Abstract. Shakespeare’s Sonnets
is one of the most popular world lyrics in Russia. It has been widely published
and translated by many hands in an attempt to compete with Samuil Marshak’s
classical translation (1940s) admired by the reading audience but sceptically viewed by the
experts. Since 1970s the tradition has been established to collect the book of
the sonnets by various translators, Marshak
as one among them. Recently this tradition has culminated, brought to the
absurd, in the academic series ‘Literaturnye
pamyatniki” (Literary
monuments). A 900-page volume presents a vast choice but does not help to
choose and understand the adequacy of the translator’s achievement. Igor Shaytanov announces his work on
the bilingual edition of Shakespeare’s Sonnets where the commentary will
focus on the translator’s task and one translation will be chosen as most
adequate for every sonnet. In this article the author analyses wit as a feature
of the Elizabethan mind missed in Russian translation and inherent in
Shakespeare’s ‘poetics of doubleness’,
both petrarchian and antipetrarchian.

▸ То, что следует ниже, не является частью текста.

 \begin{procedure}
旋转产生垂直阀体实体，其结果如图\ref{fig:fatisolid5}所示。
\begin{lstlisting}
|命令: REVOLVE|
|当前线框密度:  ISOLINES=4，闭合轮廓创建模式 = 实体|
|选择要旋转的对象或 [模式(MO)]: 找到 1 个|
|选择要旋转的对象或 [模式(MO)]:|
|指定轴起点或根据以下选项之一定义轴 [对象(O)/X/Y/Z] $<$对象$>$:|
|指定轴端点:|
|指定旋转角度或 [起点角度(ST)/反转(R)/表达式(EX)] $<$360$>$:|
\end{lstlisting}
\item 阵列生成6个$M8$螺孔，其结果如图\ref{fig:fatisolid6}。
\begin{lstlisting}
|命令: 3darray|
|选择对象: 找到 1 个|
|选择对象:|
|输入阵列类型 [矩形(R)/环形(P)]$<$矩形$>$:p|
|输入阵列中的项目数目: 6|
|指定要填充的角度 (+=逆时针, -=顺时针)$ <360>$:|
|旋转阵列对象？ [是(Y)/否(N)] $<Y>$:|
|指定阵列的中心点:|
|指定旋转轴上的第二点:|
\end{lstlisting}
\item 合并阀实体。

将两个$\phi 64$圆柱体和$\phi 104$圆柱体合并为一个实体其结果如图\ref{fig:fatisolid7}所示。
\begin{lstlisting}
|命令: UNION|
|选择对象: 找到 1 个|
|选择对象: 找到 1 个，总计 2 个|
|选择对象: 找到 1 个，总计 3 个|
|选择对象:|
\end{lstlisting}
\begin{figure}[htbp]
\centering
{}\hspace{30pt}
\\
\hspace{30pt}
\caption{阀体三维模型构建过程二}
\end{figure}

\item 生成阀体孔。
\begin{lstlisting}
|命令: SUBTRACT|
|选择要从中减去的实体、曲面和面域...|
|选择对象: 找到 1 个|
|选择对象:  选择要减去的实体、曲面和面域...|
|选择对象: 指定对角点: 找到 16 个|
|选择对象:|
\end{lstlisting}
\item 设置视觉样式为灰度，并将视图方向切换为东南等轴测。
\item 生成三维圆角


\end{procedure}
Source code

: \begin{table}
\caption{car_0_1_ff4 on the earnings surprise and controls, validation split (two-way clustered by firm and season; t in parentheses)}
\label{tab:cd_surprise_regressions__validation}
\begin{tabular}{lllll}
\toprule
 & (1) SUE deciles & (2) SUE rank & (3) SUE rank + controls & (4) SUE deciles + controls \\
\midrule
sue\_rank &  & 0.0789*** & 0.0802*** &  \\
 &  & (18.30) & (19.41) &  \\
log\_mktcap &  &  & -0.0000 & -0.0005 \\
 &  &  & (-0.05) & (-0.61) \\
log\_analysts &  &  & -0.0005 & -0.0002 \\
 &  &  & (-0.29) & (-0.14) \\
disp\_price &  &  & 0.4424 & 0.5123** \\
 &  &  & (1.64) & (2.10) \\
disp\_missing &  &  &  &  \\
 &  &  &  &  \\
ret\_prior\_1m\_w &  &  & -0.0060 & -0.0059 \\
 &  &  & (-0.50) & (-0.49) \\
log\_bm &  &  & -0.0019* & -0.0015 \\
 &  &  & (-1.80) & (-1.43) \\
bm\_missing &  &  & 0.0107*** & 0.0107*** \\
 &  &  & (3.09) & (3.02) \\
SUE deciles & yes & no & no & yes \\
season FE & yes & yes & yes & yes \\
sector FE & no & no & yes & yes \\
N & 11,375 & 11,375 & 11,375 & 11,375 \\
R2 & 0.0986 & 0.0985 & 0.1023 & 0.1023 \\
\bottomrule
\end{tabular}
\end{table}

Three sonnets in
the author’s translation (13, 36, 39)
illustrate how wit works in
the maze of personal pronouns to develop the relations between the Poet and his
addressee.
Ключевые слова:
сонет, Маршак, остроумие, поэтика двойственности, пародия, петраркизм-антипетраркизм
Key-words: sonnet, Marshak, wit, poetics of doubleness, parody, petrarchism-antipetrarchism
Сонеты Шекспира – один из самых переводимых и самых издаваемых у нас классических памятников. Переводы продолжают появляться десятками, а с учётом возможностей интернета – сотнями, сборники наращивают тиражи, ещё при жизни их основного переводчика С. Маршака перевалившие за миллион.
Ситуация может показаться странной: есть классический перевод, ставший фактом русской поэтической традиции, но покоя нет и нет ощущения, что шекспировские сонеты на русском языке дают адекватное представление об оригинале. «Адекватный» – верное слово, принятое теперь как критерий оценки и теоретиками стихотворного перевода.

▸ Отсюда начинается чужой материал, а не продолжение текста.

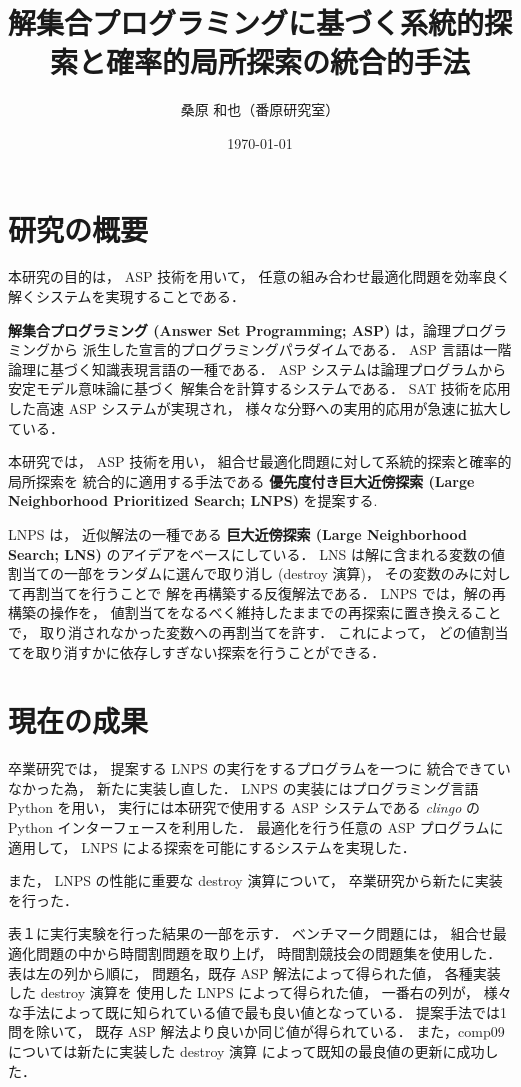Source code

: \documentclass[a4j,10pt]{jarticle}
\title{解集合プログラミングに基づく系統的探索と確率的局所探索の統合的手法}
\author{桑原 和也（番原研究室）}
\date{\today}
\begin{document}
\maketitle
\thispagestyle{empty}
\begin{multicols}{1}

\section{研究の概要}
本研究の目的は，
ASP 技術を用いて，
任意の組み合わせ最適化問題を効率良く
解くシステムを実現することである．

\textbf{解集合プログラミング (Answer Set Programming; ASP)}
は，論理プログラミングから
派生した宣言的プログラミングパラダイムである．
ASP 言語は一階論理に基づく知識表現言語の一種である．
ASP システムは論理プログラムから
安定モデル意味論に基づく
解集合を計算するシステムである．
SAT 技術を応用した高速 ASP システムが実現され，
様々な分野への実用的応用が急速に拡大している．

本研究では，
ASP 技術を用い，
組合せ最適化問題に対して系統的探索と確率的局所探索を
統合的に適用する手法である
\textbf{優先度付き巨大近傍探索 (Large Neighborhood Prioritized Search; LNPS)}
を提案する.

LNPS は，
近似解法の一種である
\textbf{巨大近傍探索 (Large Neighborhood Search; LNS)}
のアイデアをベースにしている．
LNS は解に含まれる変数の値割当ての一部をランダムに選んで取り消し (destroy 演算)，
その変数のみに対して再割当てを行うことで
解を再構築する反復解法である\cite{Psinger_10}．
LNPS では，解の再構築の操作を，
値割当てをなるべく維持したままでの再探索に置き換えることで，
取り消されなかった変数への再割当てを許す．
これによって，
どの値割当てを取り消すかに依存しすぎない探索を行うことができる．

\section{現在の成果}
卒業研究では，
提案する LNPS の実行をするプログラムを一つに
統合できていなかった為，
新たに実装し直した．
LNPS の実装にはプログラミング言語 Python を用い，
実行には本研究で使用する
ASP システムである
\textit{clingo} の Python インターフェースを利用した．
最適化を行う任意の ASP プログラムに適用して，
LNPS による探索を可能にするシステムを実現した．

また，
LNPS の性能に重要な destroy 演算について，
卒業研究から新たに実装を行った．

表１に実行実験を行った結果の一部を示す．
ベンチマーク問題には，
組合せ最適化問題の中から時間割問題を取り上げ，
時間割競技会の問題集を使用した．
表は左の列から順に，
問題名，既存 ASP 解法によって得られた値，
各種実装した destroy 演算を
使用した LNPS によって得られた値，
一番右の列が，
様々な手法によって既に知られている値で最も良い値となっている．
提案手法では1問を除いて，
既存 ASP 解法より良いか同じ値が得られている．
また，comp09 については新たに実装した destroy 演算
によって既知の最良値の更新に成功した．


\end{multicols}
\end{document}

Казалось бы, можно было ожидать прояснения ситуации от появившегося в 2016 году тома сонетов в серии «Литературные памятники». Литературный памятник для шекспировских сонетов на русском языке один – перевод Маршака. Его-то и стоило издать с академической тщательностью, прокомментировать, соотнести с оригиналом, проанализировать перипетии репутации и смысл прочтения, предложенного Маршаком, тем самым прояснив и предстоящую работу. Издатели тома пошли по иному пути, продлив тенденцию, нарастающую с 1970-х – давать сонеты одновременно в разных переводах, благо их много. Смысл этой тенденции понятен – показать, что есть не только Маршак, есть другие, способные конкурировать с ним. Способные ли и за счёт чего?
В том «Литературных памятников» включили пять полных авторских сводов и добавили к ним избранные переводы XIX–XXI веков. Коллективное усилие завершилось «братской могилой», в которой удачи затерялись, поражений от побед так и не отличили, а именно это и следовало сделать. Маршак в своё время замечательно исполнил то, что хотел сделать, – ретранслировал классический текст так, чтобы он стал современной лирикой, запретной для поэтов на рубеже 1940-50-х годов. Теперь предстоит понять и обнаружить в переводе основной лирический жанр ренессансной поэзии, двинуться в направлении оригинала.

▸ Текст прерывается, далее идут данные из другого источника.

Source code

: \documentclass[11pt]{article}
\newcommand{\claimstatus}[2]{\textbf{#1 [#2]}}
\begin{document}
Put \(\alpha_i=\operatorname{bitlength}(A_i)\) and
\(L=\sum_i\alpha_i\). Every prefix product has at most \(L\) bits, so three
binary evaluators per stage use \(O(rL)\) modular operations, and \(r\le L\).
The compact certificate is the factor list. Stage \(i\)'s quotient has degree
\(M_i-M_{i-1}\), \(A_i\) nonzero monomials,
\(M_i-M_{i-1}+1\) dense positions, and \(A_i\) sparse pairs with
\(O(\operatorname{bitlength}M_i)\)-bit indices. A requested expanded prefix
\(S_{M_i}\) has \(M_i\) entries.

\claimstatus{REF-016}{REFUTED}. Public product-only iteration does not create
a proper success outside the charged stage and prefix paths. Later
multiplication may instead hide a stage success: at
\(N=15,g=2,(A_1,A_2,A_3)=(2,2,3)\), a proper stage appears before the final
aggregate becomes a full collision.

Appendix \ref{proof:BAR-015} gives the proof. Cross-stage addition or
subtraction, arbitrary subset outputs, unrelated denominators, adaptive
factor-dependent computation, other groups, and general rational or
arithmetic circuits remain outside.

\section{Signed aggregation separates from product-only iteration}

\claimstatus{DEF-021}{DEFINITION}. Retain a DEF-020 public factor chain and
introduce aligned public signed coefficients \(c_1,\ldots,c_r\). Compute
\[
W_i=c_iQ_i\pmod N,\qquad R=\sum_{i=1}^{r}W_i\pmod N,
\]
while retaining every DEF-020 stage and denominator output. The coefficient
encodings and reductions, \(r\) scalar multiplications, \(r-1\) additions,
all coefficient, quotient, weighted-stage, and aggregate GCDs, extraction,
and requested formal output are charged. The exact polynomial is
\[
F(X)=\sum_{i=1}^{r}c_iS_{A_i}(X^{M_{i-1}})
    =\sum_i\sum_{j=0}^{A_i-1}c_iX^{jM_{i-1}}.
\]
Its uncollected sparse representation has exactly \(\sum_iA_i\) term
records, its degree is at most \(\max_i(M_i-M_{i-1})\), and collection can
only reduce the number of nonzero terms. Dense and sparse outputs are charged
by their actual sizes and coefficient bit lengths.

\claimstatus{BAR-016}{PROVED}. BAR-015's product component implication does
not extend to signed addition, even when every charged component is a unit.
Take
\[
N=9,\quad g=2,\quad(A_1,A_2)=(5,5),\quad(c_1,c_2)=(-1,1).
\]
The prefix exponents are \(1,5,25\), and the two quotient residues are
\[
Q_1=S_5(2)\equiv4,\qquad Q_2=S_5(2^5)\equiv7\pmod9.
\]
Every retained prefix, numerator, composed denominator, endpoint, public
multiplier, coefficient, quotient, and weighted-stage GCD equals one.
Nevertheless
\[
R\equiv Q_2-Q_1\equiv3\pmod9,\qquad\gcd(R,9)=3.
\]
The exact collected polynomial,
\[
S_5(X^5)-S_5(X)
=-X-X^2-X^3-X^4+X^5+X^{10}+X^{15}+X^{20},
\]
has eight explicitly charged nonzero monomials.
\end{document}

Издание, которое мне кажется насущным сегодня, должно быть билингвой, где рядом с текстом оригинала располагался бы один, признанный наиболее адекватным, русский перевод из всего существующего множества. Это тоже было бы иллюстрацией коллективного усилия, но не количественной, а качественной. И в идеале – на том же книжном развороте следовало бы поместить комментарий, относящийся как к оригиналу, так и к переводу, подчёркивая то, что в тексте оригинала не может быть опущено (и, увы, часто опускается) переводчиком.
Именно над таким изданием я сейчас и работаю, обнаруживая в процессе работы, что далеко не все сонеты, сколь бы часто их не переводили, имеют адекватный русский перевод. Дело даже не в отношении языка перевода, а в элементарном непонимании языка оригинала, в котором пропущено само главное, без чего смысл оказывается измененным, обедненным до неузнаваемости, или ещё чаще – стертым до петраркистской банальности, в то время как Шекспир предлагает антипетраркистскую игру с условностью. Это побуждает искать неопубликованные тексты, а в каких-то случаях самому браться за перевод. Об этом, впрочем, я уже рассказывал на страницах «Просодии» (2015, № 2). Надеюсь, что в 2019 году работа будет завершена.
Когда непонимание становится повальным, значит, дело не в индивидуальных ошибках или недостаточном знании языка. Что-то не прочитывается в поэтическом стиле (или жанре) елизаветинской поэзии. Одна из таких очевидных трудностей – остроумие, которого русские переводчики часто не замечают или полагают возможным опустить. Попробую на примере трёх сонетов показать, как именно приём речевого остромыслия (wit)[1] сопровождает в сборнике становление личных отношений между Поэтом и Другом.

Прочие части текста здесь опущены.